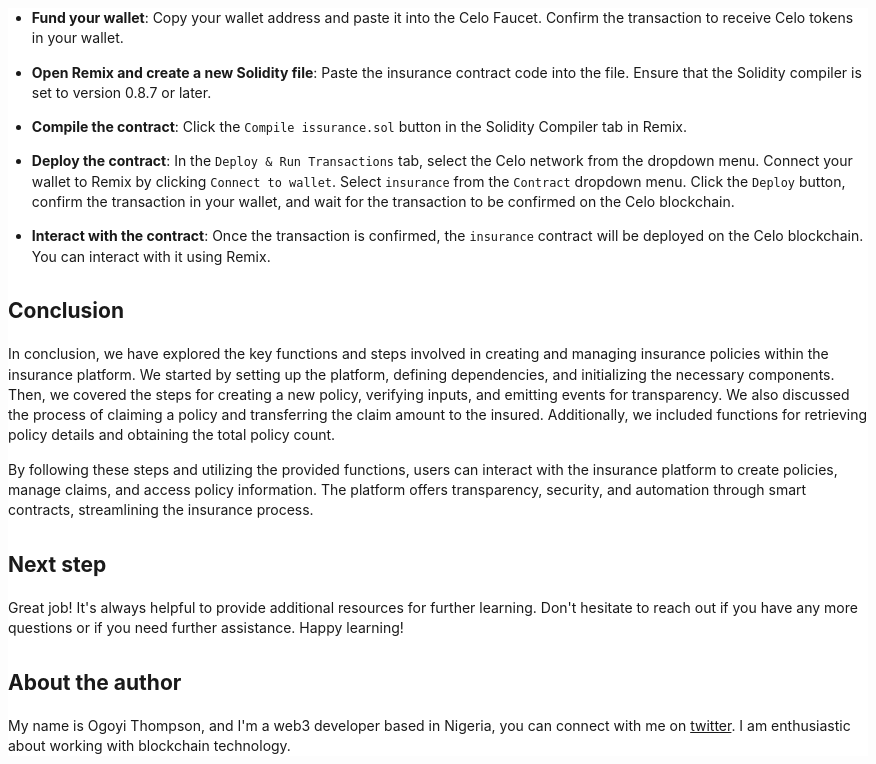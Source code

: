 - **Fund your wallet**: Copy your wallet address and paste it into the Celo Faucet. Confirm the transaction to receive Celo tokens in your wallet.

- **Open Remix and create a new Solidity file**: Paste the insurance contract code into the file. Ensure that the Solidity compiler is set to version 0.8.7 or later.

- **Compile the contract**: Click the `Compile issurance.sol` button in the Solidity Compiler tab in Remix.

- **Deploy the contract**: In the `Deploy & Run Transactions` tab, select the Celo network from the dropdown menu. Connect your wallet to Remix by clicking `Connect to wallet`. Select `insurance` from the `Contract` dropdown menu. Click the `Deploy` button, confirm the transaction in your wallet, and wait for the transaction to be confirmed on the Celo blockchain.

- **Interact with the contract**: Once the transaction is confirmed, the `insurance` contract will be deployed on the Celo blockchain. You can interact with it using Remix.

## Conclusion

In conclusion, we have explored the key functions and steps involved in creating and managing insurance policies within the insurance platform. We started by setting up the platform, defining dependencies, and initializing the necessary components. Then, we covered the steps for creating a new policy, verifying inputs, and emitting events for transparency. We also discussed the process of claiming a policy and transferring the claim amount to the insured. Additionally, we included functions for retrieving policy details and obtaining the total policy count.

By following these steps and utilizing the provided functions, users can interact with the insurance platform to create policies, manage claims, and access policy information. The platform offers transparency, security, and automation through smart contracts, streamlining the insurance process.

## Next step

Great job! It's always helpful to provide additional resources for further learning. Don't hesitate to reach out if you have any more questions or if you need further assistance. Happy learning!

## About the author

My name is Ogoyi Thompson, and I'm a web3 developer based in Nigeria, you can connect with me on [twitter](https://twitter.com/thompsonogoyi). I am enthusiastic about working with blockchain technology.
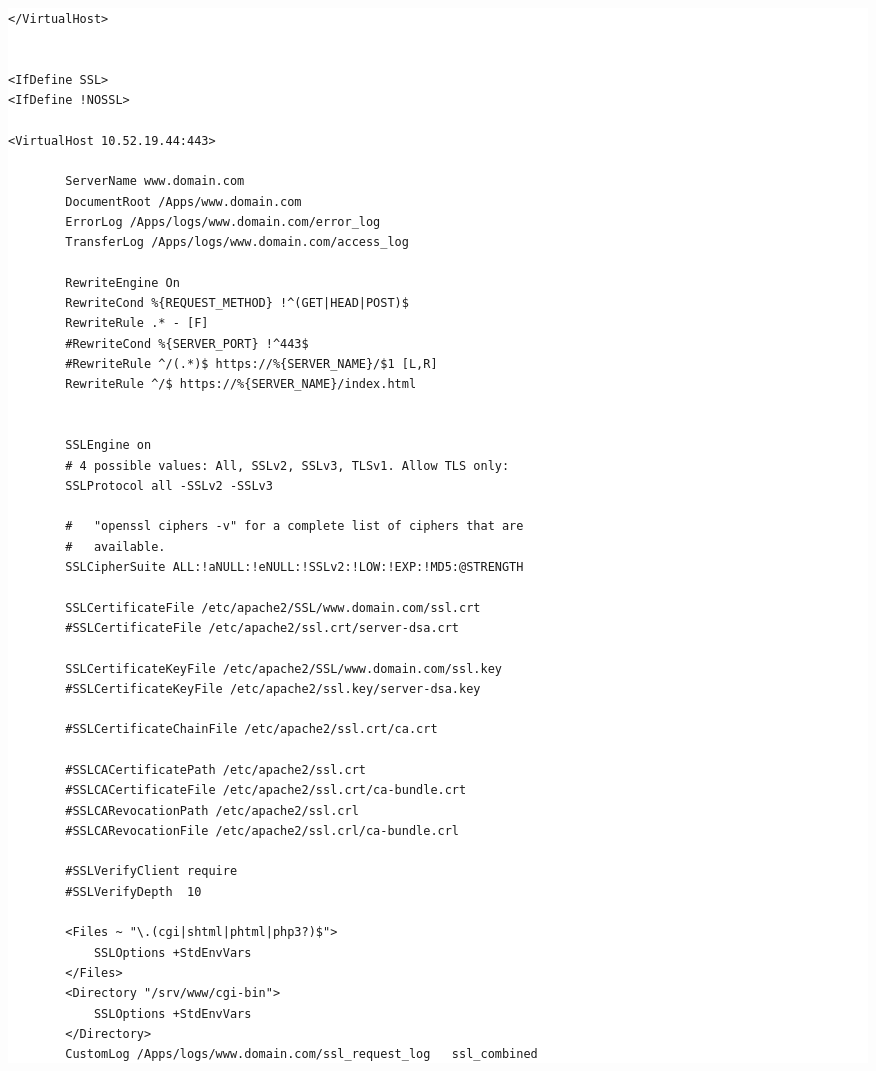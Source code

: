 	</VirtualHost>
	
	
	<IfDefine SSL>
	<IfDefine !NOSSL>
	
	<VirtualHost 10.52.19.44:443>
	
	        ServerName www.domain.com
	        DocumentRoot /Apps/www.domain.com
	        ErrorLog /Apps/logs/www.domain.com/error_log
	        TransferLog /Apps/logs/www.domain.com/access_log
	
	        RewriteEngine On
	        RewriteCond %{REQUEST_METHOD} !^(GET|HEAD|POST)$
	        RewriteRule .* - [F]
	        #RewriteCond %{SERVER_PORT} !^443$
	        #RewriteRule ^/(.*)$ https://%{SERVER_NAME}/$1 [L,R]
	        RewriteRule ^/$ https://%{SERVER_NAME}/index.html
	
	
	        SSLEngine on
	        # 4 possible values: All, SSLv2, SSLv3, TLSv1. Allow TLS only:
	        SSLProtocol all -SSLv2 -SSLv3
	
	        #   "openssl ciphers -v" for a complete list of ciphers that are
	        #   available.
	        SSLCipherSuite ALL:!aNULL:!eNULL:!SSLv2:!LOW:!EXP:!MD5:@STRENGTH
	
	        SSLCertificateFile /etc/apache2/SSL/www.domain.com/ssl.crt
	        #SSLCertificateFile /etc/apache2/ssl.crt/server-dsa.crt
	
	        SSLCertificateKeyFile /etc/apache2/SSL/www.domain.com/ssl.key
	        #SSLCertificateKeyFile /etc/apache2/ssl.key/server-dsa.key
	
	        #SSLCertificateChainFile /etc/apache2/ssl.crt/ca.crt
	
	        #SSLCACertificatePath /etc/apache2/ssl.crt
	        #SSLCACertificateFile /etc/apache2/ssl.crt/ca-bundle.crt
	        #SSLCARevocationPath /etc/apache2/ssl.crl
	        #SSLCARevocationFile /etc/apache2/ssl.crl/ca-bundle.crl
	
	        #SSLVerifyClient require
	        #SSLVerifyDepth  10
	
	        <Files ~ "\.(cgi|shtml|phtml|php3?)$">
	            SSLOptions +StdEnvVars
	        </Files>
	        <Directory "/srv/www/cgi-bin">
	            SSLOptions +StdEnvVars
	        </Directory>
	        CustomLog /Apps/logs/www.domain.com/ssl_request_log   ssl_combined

*-*-*

▶ [REQUIREMENT] Print, without alteration, only the lines above between the one holding "TransferLog /Apps/logs/www.domain.com/access_log" and the one holding "SSLProtocol all -SSLv2 -SSLv3", inclusive.

▶ [ANSWER BOX]
	        TransferLog /Apps/logs/www.domain.com/access_log
	
	        RewriteEngine On
	        RewriteCond %{REQUEST_METHOD} !^(GET|HEAD|POST)$
	        RewriteRule .* - [F]
	        #RewriteCond %{SERVER_PORT} !^443$
	        #RewriteRule ^/(.*)$ https://%{SERVER_NAME}/$1 [L,R]
	        RewriteRule ^/$ https://%{SERVER_NAME}/index.html
	
	
	        SSLEngine on
	        # 4 possible values: All, SSLv2, SSLv3, TLSv1. Allow TLS only:
	        SSLProtocol all -SSLv2 -SSLv3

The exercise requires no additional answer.